Paradox is a cut-up poetry collage forming a picture of Abraham Lincoln being assassinated at Ford's Theater. The 40-by-27-inch piece took roughly three years to complete. It is composed entirely of magazines which were obtained for free or by dumpster diving from book stores. The name is derived from the literary device, the paradox, described by Nicholas Rescher as a “juxtaposition of incongruous ideas for the sake of striking exposition or unexpected insight.

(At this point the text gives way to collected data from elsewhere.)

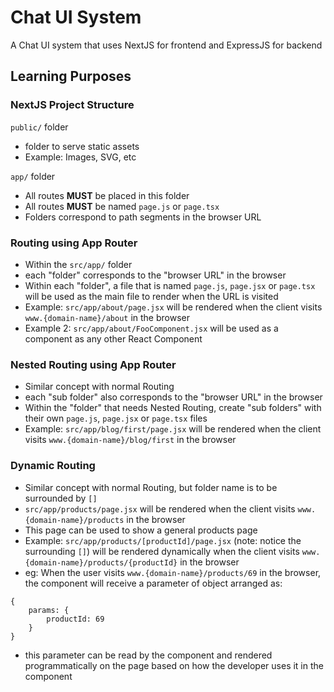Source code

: # Chat UI System
A Chat UI system that uses NextJS for frontend and ExpressJS for backend

## Learning Purposes

### NextJS Project Structure
```public/``` folder
* folder to serve static assets
* Example: Images, SVG, etc

```app/``` folder
* All routes **MUST** be placed in this folder
* All routes **MUST** be named ```page.js``` or ```page.tsx```
* Folders correspond to path segments in the browser URL

### Routing using App Router
* Within the ```src/app/``` folder
* each "folder" corresponds to the "browser URL" in the browser
* Within each "folder", a file that is named ```page.js```, ```page.jsx``` or ```page.tsx``` will be used as the main file to render when the URL is visited
* Example: ```src/app/about/page.jsx``` will be rendered when the client visits ```www.{domain-name}/about``` in the browser
* Example 2: ```src/app/about/FooComponent.jsx``` will be used as a component as any other React Component

### Nested Routing using App Router
* Similar concept with normal Routing
* each "sub folder" also corresponds to the "browser URL" in the browser
* Within the "folder" that needs Nested Routing, create "sub folders" with their own ```page.js```, ```page.jsx``` or ```page.tsx``` files
* Example: ```src/app/blog/first/page.jsx``` will be rendered when the client visits ```www.{domain-name}/blog/first``` in the browser

### Dynamic Routing
* Similar concept with normal Routing, but folder name is to be surrounded by ```[]```
* ```src/app/products/page.jsx``` will be rendered when the client visits ```www.{domain-name}/products``` in the browser
* This page can be used to show a general products page
* Example: ```src/app/products/[productId]/page.jsx``` (note: notice the surrounding ```[]```) will be rendered dynamically when the client visits ```www.{domain-name}/products/{productId}``` in the browser
* eg: When the user visits ```www.{domain-name}/products/69``` in the browser, the component will receive a parameter of object arranged as:
```
{
    params: {
        productId: 69
    }
}
```
* this parameter can be read by the component and rendered programmatically on the page based on how the developer uses it in the component
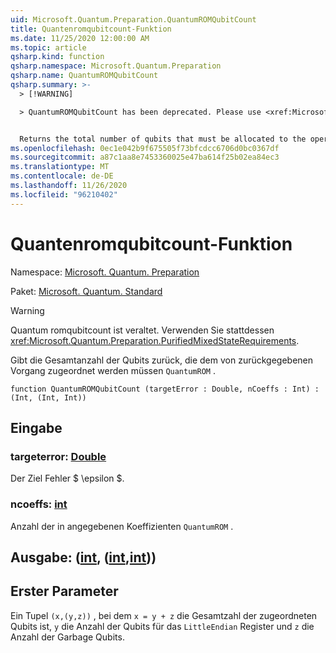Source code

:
 ```yaml
---
uid: Microsoft.Quantum.Preparation.QuantumROMQubitCount
title: Quantenromqubitcount-Funktion
ms.date: 11/25/2020 12:00:00 AM
ms.topic: article
qsharp.kind: function
qsharp.namespace: Microsoft.Quantum.Preparation
qsharp.name: QuantumROMQubitCount
qsharp.summary: >-
  > [!WARNING]

  > QuantumROMQubitCount has been deprecated. Please use <xref:Microsoft.Quantum.Preparation.PurifiedMixedStateRequirements> instead.


  Returns the total number of qubits that must be allocated to the operation returned by `QuantumROM`.
ms.openlocfilehash: 0ec1e042b9f675505f73bfcdcc6706d0bc0367df
ms.sourcegitcommit: a87c1aa8e7453360025e47ba614f25b02ea84ec3
ms.translationtype: MT
ms.contentlocale: de-DE
ms.lasthandoff: 11/26/2020
ms.locfileid: "96210402"
---
```

# <a name="quantumromqubitcount-function"></a>Quantenromqubitcount-Funktion

Namespace: [Microsoft. Quantum. Preparation](xref:Microsoft.Quantum.Preparation)

Paket: [Microsoft. Quantum. Standard](https://nuget.org/packages/Microsoft.Quantum.Standard)


> [!WARNING]
> Quantum romqubitcount ist veraltet. Verwenden Sie stattdessen <xref:Microsoft.Quantum.Preparation.PurifiedMixedStateRequirements>.

Gibt die Gesamtanzahl der Qubits zurück, die dem von zurückgegebenen Vorgang zugeordnet werden müssen `QuantumROM` .

```qsharp
function QuantumROMQubitCount (targetError : Double, nCoeffs : Int) : (Int, (Int, Int))
```


## <a name="input"></a>Eingabe

### <a name="targeterror--double"></a>targeterror: [Double](xref:microsoft.quantum.lang-ref.double)

Der Ziel Fehler $ \epsilon $.


### <a name="ncoeffs--int"></a>ncoeffs: [int](xref:microsoft.quantum.lang-ref.int)

Anzahl der in angegebenen Koeffizienten `QuantumROM` .



## <a name="output--intintint"></a>Ausgabe: ([int](xref:microsoft.quantum.lang-ref.int), ([int](xref:microsoft.quantum.lang-ref.int),[int](xref:microsoft.quantum.lang-ref.int)))

## <a name="first-parameter"></a>Erster Parameter

Ein Tupel `(x,(y,z))` , bei dem `x = y + z` die Gesamtzahl der zugeordneten Qubits ist, `y` die Anzahl der Qubits für das `LittleEndian` Register und `z` die Anzahl der Garbage Qubits.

It functions as a method of literary composition — and analysis — which involves examining apparently contradictory statements and drawing conclusions either to reconcile them or to explain their presence.”

== Escape ==

Escape, an assemblage poem arranged to make a picture of the last helicopter out of Saigon and the crowd on the stairwell passing a baby up the stairway

In 2010, Verdun finished his second piece, Escape, which was done using the same collage style as his previous work, to show an image of the last helicopter leaving Saigon at the end of the Vietnam War. He continued his method of recreating pictures of major historical significance, however, this time he mixed French and English text, presumably because of the French colonization of Vietnam. This image is much smaller than Paradox, measuring 12 inches by 12 inches.

== Anonymous ==

In 2013, he finished his third piece, the 11-inch by 8-inch Anonymous, created from words cut from the comic book V for Vendetta which were remixed to form a picture of the comic's namesake character, V, wearing a Guy Fawkes mask.